DevR (DosR) mimetic peptides impair transcriptional regulation and survival of Mycobacterium tuberculosis under hypoxia by inhibiting the autokinase activity of DevS sensor kinase
© Kaur et al.; licensee BioMed Central Ltd. 2014
Received: 28 March 2014
Accepted: 11 July 2014
Published: 21 July 2014
Two-component systems have emerged as compelling targets for antibacterial drug design for a number of reasons including the distinct histidine phosphorylation property of their constituent sensor kinases. The DevR-DevS/DosT two component system of Mycobacterium tuberculosis (M. tb) is essential for survival under hypoxia, a stress associated with dormancy development in vivo. In the present study a combinatorial peptide phage display library was screened for DevS histidine kinase interacting peptides with the aim of isolating inhibitors of DevR-DevS signaling.

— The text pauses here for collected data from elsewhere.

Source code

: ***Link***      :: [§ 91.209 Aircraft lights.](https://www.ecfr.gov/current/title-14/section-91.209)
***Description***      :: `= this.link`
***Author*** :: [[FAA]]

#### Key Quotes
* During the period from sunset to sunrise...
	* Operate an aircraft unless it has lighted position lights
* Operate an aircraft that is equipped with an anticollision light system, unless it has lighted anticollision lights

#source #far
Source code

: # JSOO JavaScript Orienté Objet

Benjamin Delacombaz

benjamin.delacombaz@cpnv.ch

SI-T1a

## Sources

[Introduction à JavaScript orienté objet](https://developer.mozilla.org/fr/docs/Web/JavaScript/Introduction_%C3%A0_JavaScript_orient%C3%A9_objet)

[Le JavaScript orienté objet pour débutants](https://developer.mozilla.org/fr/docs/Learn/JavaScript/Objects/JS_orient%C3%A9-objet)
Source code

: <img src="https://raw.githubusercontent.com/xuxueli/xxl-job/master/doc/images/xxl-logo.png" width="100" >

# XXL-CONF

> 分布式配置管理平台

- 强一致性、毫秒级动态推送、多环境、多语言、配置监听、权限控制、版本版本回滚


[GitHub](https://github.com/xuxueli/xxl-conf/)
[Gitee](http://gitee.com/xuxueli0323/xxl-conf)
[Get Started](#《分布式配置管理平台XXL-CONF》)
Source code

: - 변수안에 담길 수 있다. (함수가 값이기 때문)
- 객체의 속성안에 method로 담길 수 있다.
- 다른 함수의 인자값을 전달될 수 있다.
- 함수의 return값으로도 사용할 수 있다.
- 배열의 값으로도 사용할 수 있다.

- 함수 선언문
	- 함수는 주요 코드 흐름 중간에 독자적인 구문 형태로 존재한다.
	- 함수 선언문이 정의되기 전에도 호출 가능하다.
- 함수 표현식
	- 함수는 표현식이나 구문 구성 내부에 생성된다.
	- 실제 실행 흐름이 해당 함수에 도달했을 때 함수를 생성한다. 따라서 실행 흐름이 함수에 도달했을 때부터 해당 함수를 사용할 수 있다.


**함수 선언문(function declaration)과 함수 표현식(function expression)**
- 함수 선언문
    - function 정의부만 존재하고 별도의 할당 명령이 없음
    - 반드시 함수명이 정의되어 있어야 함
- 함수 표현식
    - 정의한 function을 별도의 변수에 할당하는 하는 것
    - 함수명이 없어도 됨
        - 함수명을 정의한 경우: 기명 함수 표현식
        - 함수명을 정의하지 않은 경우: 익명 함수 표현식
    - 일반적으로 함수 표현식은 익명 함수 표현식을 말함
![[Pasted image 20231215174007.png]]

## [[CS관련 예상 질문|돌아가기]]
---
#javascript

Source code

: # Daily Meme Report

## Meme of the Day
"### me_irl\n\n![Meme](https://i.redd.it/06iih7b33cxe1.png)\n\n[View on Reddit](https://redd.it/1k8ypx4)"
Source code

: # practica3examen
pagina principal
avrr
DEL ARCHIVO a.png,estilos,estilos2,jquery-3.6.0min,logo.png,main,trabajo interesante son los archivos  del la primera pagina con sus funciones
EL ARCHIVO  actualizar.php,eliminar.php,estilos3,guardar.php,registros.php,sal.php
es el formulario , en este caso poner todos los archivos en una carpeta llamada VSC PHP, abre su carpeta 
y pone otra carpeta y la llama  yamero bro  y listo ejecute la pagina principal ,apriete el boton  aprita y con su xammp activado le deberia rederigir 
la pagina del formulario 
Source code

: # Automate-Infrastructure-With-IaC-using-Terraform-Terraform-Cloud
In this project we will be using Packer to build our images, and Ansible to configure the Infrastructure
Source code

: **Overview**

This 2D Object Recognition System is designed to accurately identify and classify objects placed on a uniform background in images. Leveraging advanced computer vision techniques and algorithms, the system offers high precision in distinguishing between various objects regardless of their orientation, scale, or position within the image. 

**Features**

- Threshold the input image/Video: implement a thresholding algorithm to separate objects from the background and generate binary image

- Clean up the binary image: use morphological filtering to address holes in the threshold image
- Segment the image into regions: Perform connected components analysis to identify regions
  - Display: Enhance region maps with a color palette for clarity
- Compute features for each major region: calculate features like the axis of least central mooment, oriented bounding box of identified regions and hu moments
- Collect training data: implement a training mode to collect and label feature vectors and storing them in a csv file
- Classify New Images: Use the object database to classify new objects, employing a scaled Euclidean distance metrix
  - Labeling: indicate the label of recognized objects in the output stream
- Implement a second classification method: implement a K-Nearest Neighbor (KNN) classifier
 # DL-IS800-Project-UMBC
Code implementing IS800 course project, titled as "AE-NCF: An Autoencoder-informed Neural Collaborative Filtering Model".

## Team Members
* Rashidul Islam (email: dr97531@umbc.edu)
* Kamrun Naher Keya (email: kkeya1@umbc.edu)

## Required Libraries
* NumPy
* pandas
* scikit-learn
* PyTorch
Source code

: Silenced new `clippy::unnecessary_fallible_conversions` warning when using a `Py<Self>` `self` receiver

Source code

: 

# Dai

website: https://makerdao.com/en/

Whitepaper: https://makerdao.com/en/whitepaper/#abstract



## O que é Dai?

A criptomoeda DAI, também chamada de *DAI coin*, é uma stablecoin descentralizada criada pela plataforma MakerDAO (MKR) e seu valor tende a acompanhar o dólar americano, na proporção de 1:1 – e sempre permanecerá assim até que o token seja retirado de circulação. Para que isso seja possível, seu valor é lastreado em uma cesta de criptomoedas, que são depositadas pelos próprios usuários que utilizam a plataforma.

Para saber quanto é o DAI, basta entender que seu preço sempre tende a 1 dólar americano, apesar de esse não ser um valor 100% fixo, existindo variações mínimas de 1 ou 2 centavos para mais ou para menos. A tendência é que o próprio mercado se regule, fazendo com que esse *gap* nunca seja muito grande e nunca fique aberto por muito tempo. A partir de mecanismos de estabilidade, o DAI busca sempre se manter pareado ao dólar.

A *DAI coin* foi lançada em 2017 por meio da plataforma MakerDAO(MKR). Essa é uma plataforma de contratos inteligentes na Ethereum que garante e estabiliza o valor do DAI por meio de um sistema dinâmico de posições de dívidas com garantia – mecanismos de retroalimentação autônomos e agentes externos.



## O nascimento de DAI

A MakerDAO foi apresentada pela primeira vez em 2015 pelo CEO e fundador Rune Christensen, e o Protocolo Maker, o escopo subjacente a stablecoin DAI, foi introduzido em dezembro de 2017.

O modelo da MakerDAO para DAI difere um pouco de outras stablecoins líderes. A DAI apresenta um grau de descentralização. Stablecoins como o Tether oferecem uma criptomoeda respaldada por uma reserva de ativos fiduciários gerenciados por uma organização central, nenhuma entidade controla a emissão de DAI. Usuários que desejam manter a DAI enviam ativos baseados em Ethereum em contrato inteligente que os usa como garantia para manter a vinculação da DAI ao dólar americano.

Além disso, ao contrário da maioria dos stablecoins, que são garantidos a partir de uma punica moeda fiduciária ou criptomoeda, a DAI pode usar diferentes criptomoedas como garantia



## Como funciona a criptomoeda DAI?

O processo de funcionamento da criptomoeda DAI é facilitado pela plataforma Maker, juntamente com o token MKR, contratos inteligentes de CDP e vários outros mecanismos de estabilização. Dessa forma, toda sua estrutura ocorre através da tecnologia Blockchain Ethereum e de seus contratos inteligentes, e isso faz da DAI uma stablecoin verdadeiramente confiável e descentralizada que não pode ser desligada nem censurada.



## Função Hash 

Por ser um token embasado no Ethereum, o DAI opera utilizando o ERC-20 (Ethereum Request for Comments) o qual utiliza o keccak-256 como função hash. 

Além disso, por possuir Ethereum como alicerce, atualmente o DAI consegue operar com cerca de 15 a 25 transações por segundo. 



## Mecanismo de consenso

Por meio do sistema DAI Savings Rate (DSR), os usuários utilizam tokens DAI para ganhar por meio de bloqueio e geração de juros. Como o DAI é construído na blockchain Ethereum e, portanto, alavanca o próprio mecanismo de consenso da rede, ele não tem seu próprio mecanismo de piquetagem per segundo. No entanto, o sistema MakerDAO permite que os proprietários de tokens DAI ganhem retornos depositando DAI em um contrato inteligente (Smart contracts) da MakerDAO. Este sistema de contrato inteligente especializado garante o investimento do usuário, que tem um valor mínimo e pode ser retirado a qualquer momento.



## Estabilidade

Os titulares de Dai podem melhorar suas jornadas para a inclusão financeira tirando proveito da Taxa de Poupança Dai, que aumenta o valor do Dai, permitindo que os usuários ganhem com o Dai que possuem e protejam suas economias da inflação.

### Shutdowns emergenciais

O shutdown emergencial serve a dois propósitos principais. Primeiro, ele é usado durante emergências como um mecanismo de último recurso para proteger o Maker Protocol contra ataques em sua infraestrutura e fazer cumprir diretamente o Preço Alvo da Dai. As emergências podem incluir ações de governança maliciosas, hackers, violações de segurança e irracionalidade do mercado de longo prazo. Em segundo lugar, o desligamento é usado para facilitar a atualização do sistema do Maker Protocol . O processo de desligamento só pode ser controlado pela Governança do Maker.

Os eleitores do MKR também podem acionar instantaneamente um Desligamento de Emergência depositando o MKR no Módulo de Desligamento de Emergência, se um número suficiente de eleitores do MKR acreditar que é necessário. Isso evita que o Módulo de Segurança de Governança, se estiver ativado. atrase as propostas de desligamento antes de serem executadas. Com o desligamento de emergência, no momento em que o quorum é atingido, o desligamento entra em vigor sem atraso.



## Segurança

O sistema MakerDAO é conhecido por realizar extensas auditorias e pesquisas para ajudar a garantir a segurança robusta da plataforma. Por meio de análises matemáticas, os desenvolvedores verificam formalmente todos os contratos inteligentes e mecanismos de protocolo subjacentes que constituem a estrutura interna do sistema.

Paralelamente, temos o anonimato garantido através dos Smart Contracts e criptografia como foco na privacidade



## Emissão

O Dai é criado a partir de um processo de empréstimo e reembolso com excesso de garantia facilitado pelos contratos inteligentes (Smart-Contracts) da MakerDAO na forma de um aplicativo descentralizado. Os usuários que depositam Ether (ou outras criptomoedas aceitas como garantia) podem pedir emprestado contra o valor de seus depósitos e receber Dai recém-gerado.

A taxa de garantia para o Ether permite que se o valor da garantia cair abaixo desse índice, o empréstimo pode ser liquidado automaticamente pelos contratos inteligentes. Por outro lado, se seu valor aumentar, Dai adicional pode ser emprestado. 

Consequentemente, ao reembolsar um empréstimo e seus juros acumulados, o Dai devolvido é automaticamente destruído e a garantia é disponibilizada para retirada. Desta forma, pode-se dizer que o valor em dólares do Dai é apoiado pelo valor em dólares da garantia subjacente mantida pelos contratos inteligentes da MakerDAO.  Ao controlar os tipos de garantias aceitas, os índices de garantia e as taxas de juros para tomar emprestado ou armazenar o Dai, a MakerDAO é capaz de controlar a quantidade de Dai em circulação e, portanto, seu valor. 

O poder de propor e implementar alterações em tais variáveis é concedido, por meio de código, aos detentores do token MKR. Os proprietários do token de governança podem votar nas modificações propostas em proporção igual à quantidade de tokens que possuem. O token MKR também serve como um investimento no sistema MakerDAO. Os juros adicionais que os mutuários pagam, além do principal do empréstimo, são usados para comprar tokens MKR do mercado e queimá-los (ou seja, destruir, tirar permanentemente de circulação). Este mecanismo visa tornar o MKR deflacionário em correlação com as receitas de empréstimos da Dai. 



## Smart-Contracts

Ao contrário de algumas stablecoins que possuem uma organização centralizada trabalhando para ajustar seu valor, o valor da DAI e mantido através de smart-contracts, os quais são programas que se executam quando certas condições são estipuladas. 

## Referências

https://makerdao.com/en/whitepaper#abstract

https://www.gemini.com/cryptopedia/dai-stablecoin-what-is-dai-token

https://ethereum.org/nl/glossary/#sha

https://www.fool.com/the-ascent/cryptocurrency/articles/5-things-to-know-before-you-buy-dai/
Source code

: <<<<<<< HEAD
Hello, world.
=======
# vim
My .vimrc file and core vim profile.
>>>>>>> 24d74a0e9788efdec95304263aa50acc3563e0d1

DevS binding peptides were identified from a phage display library after three rounds of panning using DevS as bait. The peptides showed sequence similarity with conserved residues in the N-terminal domain of DevR and suggested that they may represent interacting surfaces between DevS and DevR. Two DevR mimetic peptides were found to specifically inhibit DevR-dependent transcriptional activity and restrict the hypoxic survival of M. tb. The mechanism of peptide action is majorly attributed to an inhibition of DevS autokinase activity.
These findings demonstrate that DevR mimetic peptides impede DevS activation and that intercepting DevS activation at an early step in the signaling cascade impairs M. tb survival in a hypoxia persistence model.
KeywordsPhage display DevRS peptides Inhibition of autokinase Hypoxia
The DevR dormancy regulon of Mycobacterium tuberculosis (M. tb) is a transcriptional program induced by low oxygen tension, nitric oxide (NO), carbon monoxide (CO) or vitamin C treatment that enables bacterial adaptation and survival during periods of non-replicating persistence in in vitro models of dormancy [1–4]. This regulon is believed to assist bacterial survival during latent tuberculosis (TB) infection, a chronic asymptomatic state that afflicts one-third of the global population . The expression of the ~48 gene regulon is coordinated by DevR (also known as DosR) which binds to target sites on DNA and induces transcription after its phosphorylation by DevS and/or DosT [3, 6–8]. DevS and DosT sensor kinases were therefore proposed as targets for the development of novel antibacterial compounds against dormant bacteria . DevS was also predicted to be a potential persistence target inhibiting dormant M. tb using an in silico approach .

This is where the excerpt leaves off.